__Instructions to follow__: The lines below starting at the line containing "Ba người bọn" and ending at the line containing "Quả cầu được" are to be repeated exactly, with both ends kept and nothing else added.

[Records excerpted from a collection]
════════════════

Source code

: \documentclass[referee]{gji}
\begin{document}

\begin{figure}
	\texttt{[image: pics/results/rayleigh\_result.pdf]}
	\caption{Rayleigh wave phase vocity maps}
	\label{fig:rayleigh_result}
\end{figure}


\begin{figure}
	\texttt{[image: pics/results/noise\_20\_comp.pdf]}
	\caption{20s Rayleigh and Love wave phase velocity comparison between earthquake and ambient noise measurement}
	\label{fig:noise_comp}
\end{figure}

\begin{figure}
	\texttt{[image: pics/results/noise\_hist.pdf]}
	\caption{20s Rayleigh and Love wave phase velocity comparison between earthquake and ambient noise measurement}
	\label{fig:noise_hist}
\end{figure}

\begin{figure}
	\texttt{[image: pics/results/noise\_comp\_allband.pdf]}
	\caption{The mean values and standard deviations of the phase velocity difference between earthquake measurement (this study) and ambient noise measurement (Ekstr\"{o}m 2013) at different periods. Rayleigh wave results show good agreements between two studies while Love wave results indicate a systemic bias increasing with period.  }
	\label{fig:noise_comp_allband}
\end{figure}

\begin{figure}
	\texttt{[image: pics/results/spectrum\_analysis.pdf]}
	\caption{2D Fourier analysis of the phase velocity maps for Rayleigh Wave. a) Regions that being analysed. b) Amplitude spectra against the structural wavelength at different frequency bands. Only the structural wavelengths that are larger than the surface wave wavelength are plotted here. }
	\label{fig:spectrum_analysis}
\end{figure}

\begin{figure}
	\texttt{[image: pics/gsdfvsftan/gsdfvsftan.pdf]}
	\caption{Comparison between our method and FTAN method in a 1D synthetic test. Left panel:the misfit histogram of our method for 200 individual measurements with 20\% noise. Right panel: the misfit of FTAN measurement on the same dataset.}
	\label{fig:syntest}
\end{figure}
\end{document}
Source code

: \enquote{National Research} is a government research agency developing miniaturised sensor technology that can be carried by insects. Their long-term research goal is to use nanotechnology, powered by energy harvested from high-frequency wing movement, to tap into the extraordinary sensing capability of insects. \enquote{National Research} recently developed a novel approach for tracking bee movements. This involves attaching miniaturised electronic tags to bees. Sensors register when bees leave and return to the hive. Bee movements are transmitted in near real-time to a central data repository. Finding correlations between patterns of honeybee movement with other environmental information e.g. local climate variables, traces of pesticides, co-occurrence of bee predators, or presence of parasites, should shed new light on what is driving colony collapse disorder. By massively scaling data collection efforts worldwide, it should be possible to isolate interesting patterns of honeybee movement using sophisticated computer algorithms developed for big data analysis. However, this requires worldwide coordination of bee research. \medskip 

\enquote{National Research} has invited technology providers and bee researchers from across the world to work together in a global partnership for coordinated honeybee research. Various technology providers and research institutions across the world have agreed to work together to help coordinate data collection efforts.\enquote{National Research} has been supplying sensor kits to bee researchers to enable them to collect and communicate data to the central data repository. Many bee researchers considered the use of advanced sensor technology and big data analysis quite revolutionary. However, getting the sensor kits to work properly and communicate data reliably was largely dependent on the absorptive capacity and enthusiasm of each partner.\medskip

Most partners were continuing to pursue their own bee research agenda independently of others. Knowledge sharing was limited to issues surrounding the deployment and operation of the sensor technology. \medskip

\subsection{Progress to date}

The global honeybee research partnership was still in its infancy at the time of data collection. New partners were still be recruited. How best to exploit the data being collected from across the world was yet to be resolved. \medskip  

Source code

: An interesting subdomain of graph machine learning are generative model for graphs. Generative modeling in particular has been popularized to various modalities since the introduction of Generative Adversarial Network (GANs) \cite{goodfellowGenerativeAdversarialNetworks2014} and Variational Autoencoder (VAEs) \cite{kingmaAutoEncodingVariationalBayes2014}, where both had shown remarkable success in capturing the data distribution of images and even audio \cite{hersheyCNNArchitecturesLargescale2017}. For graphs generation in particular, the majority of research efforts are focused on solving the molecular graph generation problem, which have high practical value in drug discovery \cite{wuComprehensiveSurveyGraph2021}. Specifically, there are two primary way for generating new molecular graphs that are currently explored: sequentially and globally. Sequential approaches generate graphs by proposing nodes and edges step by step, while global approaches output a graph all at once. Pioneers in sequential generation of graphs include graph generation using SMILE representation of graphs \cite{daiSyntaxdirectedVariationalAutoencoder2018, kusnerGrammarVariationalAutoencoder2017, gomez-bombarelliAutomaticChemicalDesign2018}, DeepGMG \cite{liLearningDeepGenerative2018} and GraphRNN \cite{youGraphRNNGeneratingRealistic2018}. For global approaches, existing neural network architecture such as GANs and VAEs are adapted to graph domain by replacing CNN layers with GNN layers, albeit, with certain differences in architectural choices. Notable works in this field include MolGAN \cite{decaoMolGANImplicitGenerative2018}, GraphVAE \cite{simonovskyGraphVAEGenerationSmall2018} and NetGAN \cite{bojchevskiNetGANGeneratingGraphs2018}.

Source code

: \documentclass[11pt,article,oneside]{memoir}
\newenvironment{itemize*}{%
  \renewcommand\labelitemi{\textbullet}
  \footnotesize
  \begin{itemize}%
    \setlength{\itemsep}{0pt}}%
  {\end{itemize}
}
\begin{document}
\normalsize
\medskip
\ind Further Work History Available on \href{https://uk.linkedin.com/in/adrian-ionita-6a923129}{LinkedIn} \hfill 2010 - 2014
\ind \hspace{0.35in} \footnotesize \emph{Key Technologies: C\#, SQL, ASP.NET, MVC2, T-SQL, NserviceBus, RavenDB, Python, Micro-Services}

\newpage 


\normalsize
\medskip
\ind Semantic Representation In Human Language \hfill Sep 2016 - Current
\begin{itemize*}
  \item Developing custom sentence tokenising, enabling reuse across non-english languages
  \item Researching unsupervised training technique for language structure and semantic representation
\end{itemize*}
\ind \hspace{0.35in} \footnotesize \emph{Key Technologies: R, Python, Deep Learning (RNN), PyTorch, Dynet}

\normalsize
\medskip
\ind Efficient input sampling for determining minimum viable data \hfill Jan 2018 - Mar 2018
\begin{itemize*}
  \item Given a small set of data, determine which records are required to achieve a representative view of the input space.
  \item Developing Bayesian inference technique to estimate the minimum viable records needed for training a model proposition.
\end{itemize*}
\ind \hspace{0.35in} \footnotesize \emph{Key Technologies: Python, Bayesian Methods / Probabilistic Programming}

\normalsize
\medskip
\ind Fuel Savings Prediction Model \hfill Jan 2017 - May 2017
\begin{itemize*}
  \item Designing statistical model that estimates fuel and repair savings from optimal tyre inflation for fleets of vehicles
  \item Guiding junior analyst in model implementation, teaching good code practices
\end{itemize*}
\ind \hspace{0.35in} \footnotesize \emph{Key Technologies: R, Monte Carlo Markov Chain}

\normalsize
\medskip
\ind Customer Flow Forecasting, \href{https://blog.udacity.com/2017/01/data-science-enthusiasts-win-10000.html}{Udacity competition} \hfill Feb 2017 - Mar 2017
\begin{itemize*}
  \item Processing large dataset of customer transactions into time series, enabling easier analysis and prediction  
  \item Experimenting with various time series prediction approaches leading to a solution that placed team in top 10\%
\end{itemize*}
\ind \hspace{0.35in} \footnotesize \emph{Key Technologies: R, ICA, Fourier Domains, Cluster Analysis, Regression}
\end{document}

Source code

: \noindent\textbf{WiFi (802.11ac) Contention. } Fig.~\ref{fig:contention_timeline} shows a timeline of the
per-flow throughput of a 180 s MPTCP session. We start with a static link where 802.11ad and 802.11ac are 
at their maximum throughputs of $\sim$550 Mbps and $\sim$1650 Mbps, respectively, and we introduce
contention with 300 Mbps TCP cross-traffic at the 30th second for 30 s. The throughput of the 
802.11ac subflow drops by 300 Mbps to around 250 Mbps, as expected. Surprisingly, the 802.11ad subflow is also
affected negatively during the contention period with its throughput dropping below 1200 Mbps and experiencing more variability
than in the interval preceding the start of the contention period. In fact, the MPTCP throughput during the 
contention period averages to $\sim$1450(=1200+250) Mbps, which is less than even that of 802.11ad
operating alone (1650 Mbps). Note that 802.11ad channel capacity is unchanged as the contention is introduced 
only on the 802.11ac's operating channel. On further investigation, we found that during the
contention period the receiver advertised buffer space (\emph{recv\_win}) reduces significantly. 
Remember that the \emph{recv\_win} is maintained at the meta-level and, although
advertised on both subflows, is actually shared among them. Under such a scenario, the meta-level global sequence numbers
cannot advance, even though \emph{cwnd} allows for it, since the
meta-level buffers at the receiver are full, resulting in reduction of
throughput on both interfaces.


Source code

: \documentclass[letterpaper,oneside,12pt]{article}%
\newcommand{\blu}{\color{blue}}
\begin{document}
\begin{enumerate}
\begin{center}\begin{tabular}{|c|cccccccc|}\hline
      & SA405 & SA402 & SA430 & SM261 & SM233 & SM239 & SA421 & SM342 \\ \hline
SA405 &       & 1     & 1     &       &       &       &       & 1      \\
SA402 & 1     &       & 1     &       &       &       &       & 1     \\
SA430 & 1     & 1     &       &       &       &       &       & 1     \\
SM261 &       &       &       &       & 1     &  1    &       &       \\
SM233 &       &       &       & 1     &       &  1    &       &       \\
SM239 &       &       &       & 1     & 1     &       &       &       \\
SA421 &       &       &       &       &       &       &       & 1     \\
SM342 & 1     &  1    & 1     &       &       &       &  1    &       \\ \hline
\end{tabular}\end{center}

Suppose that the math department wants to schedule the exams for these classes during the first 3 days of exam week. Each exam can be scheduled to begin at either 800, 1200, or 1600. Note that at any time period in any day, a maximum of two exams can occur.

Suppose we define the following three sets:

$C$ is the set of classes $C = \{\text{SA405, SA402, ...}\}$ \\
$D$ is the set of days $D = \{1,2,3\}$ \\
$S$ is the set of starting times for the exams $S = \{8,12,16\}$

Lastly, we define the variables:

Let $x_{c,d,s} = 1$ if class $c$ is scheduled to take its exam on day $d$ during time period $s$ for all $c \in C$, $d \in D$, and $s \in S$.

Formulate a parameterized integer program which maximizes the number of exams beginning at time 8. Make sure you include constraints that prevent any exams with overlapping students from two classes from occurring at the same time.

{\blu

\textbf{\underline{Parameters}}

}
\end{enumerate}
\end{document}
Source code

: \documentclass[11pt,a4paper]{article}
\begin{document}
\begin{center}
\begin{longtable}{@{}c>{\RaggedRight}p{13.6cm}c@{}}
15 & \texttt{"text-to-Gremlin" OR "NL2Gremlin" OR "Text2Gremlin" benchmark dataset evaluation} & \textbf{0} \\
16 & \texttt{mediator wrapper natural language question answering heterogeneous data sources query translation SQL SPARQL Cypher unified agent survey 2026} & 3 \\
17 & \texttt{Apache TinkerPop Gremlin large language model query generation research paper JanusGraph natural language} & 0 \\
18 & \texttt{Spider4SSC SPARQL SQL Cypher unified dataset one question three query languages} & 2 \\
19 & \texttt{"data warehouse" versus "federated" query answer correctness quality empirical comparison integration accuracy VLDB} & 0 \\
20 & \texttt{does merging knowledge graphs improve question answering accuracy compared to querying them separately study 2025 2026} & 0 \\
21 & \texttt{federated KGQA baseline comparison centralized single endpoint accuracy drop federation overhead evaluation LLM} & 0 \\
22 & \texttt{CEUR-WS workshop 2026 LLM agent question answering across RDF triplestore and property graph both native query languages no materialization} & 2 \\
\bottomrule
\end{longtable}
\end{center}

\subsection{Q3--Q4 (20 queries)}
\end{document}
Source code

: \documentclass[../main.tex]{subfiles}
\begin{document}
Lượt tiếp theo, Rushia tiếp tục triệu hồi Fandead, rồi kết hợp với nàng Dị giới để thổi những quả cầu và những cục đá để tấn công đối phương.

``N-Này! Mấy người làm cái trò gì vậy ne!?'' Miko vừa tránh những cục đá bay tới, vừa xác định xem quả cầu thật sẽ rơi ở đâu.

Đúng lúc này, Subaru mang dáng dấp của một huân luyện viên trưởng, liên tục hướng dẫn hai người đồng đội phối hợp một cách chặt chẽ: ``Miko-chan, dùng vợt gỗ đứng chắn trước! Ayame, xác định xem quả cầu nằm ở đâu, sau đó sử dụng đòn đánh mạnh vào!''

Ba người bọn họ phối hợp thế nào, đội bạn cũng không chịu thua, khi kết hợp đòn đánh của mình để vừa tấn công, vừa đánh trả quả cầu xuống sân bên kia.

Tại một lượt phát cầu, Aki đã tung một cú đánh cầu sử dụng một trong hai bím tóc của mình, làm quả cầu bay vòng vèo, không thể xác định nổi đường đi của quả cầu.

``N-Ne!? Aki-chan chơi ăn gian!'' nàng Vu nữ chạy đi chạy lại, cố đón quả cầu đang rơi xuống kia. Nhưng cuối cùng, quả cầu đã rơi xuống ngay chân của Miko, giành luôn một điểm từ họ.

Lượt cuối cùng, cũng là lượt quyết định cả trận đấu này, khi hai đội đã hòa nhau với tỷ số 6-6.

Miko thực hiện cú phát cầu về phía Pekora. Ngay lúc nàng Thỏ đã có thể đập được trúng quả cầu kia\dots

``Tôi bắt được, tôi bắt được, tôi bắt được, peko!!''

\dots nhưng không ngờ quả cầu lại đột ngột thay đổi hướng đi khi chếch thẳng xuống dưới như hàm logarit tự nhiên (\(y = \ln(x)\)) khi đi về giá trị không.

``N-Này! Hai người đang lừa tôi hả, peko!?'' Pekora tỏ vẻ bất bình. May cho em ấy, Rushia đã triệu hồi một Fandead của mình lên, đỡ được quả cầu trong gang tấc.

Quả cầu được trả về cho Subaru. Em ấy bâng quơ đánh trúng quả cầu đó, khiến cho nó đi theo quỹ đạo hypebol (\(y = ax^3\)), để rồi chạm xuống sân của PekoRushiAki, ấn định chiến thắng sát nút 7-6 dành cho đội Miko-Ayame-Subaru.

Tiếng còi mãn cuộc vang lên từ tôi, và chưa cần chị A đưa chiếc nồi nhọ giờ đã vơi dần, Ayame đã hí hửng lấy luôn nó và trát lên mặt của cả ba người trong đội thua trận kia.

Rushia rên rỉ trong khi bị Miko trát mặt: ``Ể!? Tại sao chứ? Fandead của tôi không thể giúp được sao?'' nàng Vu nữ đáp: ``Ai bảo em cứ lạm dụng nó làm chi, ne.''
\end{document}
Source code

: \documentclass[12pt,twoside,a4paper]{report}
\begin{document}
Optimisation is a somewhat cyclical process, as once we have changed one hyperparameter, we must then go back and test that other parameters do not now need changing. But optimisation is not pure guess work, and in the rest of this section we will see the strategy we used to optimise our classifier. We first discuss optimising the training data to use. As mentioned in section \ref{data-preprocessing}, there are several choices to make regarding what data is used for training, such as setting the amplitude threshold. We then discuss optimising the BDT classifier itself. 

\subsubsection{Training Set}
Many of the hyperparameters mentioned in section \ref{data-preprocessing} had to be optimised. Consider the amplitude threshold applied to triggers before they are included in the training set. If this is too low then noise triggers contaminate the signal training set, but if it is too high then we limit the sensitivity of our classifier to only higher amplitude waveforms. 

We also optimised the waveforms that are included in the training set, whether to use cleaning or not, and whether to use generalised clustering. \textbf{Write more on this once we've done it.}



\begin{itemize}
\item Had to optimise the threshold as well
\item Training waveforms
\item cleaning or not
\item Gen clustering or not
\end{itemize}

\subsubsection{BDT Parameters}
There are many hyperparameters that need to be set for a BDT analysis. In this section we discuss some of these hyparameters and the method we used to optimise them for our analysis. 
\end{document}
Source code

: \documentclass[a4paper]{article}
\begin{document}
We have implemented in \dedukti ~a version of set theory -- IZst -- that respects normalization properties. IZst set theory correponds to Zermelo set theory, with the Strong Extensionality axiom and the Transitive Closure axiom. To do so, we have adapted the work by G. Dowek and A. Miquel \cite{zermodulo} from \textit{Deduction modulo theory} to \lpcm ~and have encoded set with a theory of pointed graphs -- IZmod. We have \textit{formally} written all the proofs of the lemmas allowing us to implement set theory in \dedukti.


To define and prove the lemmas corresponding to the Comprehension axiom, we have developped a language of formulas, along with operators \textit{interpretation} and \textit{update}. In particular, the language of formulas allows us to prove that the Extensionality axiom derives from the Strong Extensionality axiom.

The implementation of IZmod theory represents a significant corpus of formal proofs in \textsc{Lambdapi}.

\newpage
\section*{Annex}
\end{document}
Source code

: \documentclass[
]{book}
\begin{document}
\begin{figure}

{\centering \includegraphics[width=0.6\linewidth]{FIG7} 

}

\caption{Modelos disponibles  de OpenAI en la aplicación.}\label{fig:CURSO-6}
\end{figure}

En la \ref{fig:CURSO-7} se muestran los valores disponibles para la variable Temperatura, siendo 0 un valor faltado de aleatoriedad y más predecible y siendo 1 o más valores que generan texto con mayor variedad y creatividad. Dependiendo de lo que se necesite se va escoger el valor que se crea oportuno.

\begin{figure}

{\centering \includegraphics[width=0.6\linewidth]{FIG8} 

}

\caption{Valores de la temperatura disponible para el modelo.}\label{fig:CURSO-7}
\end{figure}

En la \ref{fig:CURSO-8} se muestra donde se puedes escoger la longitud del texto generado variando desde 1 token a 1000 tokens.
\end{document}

════════════════

__Exercise solution__:
Ba người bọn họ phối hợp thế nào, đội bạn cũng không chịu thua, khi kết hợp đòn đánh của mình để vừa tấn công, vừa đánh trả quả cầu xuống sân bên kia.

Tại một lượt phát cầu, Aki đã tung một cú đánh cầu sử dụng một trong hai bím tóc của mình, làm quả cầu bay vòng vèo, không thể xác định nổi đường đi của quả cầu.

``N-Ne!? Aki-chan chơi ăn gian!'' nàng Vu nữ chạy đi chạy lại, cố đón quả cầu đang rơi xuống kia. Nhưng cuối cùng, quả cầu đã rơi xuống ngay chân của Miko, giành luôn một điểm từ họ.

Lượt cuối cùng, cũng là lượt quyết định cả trận đấu này, khi hai đội đã hòa nhau với tỷ số 6-6.

Miko thực hiện cú phát cầu về phía Pekora. Ngay lúc nàng Thỏ đã có thể đập được trúng quả cầu kia\dots

``Tôi bắt được, tôi bắt được, tôi bắt được, peko!!''

\dots nhưng không ngờ quả cầu lại đột ngột thay đổi hướng đi khi chếch thẳng xuống dưới như hàm logarit tự nhiên (\(y = \ln(x)\)) khi đi về giá trị không.

``N-Này! Hai người đang lừa tôi hả, peko!?'' Pekora tỏ vẻ bất bình. May cho em ấy, Rushia đã triệu hồi một Fandead của mình lên, đỡ được quả cầu trong gang tấc.

Quả cầu được trả về cho Subaru. Em ấy bâng quơ đánh trúng quả cầu đó, khiến cho nó đi theo quỹ đạo hypebol (\(y = ax^3\)), để rồi chạm xuống sân của PekoRushiAki, ấn định chiến thắng sát nút 7-6 dành cho đội Miko-Ayame-Subaru.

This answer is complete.